=== Section Start ===
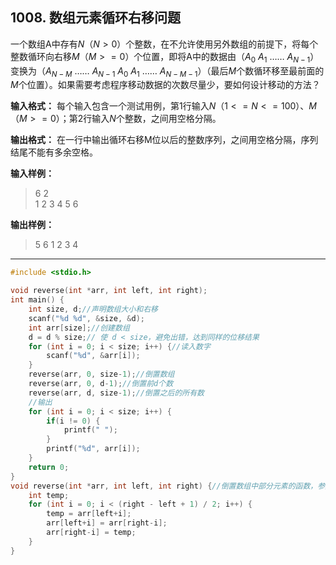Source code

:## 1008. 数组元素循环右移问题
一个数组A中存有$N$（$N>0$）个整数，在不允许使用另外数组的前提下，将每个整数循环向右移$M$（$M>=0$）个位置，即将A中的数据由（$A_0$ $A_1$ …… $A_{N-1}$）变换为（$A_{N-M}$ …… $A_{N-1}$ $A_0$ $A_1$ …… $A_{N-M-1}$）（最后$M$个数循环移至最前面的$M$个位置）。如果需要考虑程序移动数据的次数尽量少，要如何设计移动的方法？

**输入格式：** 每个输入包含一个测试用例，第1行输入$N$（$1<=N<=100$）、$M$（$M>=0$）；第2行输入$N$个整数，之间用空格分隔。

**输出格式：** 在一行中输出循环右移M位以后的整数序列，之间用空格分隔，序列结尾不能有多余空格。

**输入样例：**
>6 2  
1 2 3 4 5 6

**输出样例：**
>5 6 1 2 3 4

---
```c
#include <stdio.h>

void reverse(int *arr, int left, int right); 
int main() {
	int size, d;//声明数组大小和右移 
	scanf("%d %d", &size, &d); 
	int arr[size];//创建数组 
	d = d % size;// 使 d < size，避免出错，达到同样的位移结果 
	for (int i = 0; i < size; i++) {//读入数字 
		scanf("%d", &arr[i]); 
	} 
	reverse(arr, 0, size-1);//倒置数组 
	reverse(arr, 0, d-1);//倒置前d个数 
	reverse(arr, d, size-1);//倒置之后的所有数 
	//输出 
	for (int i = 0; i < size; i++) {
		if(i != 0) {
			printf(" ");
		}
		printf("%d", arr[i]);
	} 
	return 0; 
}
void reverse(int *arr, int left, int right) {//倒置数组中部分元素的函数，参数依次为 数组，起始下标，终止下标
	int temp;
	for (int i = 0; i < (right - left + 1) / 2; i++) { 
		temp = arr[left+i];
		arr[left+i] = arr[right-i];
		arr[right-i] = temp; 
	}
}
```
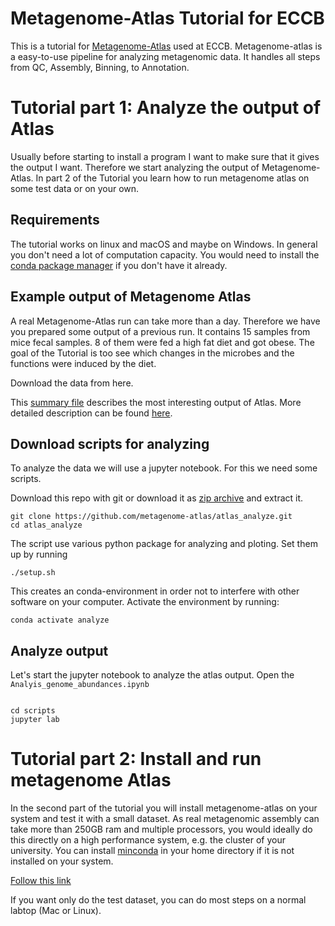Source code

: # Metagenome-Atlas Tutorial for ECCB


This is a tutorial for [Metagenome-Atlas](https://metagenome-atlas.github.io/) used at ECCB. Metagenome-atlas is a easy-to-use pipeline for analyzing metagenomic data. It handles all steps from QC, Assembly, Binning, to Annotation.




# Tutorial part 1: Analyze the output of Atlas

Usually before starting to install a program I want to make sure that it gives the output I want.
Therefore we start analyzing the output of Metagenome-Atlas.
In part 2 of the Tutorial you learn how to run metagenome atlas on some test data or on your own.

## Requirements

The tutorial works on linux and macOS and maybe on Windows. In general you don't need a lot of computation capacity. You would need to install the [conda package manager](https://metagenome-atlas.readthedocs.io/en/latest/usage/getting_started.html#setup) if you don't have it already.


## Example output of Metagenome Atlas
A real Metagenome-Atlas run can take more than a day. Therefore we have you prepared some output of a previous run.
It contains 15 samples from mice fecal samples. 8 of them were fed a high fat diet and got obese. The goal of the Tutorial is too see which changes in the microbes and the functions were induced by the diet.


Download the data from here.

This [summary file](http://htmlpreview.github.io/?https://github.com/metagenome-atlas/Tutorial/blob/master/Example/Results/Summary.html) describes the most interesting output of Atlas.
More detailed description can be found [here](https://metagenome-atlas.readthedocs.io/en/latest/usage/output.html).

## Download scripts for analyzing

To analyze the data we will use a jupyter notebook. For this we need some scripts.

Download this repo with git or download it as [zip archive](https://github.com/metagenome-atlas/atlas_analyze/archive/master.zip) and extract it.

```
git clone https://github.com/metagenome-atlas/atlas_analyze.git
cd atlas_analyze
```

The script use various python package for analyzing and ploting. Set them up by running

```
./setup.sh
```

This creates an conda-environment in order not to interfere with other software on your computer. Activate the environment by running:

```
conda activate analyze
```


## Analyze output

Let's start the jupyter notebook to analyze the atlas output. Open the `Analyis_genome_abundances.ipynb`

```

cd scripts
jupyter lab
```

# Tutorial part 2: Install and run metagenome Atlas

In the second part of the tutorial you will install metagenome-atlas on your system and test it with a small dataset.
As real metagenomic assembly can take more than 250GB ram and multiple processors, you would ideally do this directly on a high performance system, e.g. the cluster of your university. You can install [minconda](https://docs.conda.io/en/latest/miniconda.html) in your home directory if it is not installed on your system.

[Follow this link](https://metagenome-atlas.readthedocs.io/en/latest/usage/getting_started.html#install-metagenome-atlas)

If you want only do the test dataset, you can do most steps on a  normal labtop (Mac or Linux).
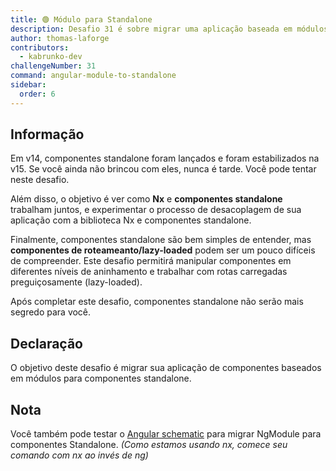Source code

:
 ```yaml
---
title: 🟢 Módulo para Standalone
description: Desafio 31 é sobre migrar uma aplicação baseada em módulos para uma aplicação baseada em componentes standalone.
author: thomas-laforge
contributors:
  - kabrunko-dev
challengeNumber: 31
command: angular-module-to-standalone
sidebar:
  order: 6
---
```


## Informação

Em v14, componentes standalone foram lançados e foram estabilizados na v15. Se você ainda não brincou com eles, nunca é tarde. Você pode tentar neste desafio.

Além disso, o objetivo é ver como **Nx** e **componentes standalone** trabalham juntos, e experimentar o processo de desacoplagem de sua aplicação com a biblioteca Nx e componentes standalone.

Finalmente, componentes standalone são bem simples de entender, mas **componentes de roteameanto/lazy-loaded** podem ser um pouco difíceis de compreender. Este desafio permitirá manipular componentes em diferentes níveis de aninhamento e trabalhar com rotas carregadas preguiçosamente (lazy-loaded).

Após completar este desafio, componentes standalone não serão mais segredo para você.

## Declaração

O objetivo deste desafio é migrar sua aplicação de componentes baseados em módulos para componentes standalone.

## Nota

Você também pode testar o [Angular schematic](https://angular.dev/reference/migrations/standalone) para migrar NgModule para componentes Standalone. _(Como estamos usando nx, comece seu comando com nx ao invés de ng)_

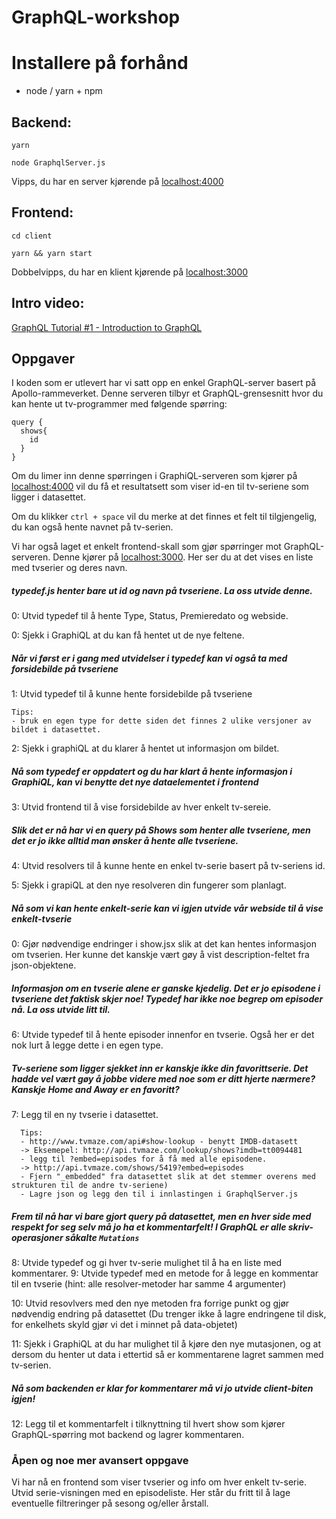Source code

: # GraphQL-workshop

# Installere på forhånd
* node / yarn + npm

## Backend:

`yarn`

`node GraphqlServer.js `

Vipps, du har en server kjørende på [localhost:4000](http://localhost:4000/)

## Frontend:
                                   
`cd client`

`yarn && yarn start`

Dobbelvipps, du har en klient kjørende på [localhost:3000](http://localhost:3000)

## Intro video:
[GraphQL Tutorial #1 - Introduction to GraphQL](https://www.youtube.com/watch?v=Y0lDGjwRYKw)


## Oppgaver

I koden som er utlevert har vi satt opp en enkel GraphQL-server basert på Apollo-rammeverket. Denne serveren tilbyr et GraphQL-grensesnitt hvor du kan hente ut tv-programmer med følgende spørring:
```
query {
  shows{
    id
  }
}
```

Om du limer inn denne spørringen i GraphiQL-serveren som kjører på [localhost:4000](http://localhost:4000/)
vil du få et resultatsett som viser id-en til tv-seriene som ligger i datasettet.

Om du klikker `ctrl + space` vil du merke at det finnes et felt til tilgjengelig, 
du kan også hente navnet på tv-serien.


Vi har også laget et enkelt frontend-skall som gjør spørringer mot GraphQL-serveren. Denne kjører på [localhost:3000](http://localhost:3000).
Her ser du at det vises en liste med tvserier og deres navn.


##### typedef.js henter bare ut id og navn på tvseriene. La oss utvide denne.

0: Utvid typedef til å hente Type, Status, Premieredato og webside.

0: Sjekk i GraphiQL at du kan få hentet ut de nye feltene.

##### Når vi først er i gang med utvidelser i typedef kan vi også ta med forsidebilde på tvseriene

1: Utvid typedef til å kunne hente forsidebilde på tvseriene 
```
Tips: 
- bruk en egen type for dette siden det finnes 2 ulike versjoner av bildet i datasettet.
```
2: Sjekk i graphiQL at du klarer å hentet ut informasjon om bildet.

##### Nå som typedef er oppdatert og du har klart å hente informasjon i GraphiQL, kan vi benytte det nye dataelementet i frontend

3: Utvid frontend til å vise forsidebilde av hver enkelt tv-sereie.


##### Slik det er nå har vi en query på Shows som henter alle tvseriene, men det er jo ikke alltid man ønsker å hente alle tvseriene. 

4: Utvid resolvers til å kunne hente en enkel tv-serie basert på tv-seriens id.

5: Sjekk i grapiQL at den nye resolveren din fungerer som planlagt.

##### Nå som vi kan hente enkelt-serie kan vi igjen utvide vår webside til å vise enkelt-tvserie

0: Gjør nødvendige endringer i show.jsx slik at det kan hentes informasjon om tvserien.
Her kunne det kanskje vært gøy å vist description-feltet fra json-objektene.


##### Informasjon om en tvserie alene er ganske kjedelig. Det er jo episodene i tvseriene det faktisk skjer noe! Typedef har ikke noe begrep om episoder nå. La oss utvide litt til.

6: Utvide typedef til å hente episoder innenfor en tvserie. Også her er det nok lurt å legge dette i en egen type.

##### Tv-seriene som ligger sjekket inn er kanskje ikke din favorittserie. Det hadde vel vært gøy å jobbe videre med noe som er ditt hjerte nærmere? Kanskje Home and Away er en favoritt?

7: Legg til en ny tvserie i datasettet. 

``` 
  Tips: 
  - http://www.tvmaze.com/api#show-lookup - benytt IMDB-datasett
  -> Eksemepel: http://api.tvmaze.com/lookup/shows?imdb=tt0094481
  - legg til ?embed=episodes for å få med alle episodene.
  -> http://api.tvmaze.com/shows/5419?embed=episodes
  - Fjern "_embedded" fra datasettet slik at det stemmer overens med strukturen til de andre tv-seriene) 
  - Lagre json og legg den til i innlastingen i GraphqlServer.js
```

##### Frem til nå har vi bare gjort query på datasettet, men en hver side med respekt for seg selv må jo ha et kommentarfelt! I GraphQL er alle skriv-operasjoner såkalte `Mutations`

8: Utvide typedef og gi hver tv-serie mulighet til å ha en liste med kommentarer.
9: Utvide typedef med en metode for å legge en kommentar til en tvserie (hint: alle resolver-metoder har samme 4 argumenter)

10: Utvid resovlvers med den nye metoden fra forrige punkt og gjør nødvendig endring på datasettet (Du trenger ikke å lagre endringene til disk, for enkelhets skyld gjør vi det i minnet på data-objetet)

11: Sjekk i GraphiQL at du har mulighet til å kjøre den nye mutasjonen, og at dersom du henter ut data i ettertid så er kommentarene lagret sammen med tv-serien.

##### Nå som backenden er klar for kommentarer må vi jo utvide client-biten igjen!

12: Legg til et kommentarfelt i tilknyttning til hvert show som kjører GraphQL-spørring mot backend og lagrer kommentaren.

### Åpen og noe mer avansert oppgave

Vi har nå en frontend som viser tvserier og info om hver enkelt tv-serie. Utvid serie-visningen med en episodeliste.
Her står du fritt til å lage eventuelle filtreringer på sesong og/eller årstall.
=== Section End ===
> **Task directions**: As listed above, the lines from the line with "## Informação" to the line with "## Declaração" are to be echoed exactly, with both ends included and nothing added.

> **Written answer**:
## Informação

Em v14, componentes standalone foram lançados e foram estabilizados na v15. Se você ainda não brincou com eles, nunca é tarde. Você pode tentar neste desafio.

Além disso, o objetivo é ver como **Nx** e **componentes standalone** trabalham juntos, e experimentar o processo de desacoplagem de sua aplicação com a biblioteca Nx e componentes standalone.

Finalmente, componentes standalone são bem simples de entender, mas **componentes de roteameanto/lazy-loaded** podem ser um pouco difíceis de compreender. Este desafio permitirá manipular componentes em diferentes níveis de aninhamento e trabalhar com rotas carregadas preguiçosamente (lazy-loaded).

Após completar este desafio, componentes standalone não serão mais segredo para você.

## Declaração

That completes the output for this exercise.